- WORK TASK
Go through the records, and copy each line in which the string "Vijay" is present.

- RECORDS FOR PROCESSING

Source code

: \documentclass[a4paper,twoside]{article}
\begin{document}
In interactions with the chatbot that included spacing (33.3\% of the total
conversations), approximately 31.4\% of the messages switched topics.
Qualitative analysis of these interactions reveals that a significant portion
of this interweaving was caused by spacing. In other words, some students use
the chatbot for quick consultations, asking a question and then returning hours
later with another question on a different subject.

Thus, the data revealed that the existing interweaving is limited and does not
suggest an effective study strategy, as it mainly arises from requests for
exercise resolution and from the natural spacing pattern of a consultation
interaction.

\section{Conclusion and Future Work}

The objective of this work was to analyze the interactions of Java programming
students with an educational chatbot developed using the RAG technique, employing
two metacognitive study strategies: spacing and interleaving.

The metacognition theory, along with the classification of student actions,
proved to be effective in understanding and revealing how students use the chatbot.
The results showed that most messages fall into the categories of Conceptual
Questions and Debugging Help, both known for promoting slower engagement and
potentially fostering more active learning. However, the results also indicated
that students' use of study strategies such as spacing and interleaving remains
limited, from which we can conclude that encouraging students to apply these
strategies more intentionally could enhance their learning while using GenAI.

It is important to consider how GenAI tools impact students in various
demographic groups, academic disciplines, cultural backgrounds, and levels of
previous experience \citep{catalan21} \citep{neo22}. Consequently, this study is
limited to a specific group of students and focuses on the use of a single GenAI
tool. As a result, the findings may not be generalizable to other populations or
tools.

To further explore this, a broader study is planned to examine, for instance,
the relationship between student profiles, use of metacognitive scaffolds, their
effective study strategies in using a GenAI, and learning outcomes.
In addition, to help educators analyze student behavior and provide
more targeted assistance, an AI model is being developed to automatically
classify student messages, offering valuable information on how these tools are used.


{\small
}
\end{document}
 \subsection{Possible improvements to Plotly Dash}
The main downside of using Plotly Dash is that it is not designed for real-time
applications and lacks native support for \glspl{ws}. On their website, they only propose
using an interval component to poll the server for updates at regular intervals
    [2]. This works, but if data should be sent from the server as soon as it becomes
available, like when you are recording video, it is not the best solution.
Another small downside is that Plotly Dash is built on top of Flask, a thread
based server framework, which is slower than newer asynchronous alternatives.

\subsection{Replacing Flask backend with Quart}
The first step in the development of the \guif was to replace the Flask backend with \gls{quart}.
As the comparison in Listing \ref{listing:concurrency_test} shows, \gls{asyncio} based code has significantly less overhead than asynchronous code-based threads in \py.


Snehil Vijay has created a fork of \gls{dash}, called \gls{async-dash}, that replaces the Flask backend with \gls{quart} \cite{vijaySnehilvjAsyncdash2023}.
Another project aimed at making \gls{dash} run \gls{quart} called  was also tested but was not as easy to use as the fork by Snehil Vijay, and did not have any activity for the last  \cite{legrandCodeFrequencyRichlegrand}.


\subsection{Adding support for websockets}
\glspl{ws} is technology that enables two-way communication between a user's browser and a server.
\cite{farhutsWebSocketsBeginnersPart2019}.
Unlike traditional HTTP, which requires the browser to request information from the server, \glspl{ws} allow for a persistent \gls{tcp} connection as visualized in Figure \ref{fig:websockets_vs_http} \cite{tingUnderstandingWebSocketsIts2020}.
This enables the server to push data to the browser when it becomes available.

- OUTPUT
Snehil Vijay has created a fork of \gls{dash}, called \gls{async-dash}, that replaces the Flask backend with \gls{quart} \cite{vijaySnehilvjAsyncdash2023}.
Another project aimed at making \gls{dash} run \gls{quart} called  was also tested but was not as easy to use as the fork by Snehil Vijay, and did not have any activity for the last  \cite{legrandCodeFrequencyRichlegrand}.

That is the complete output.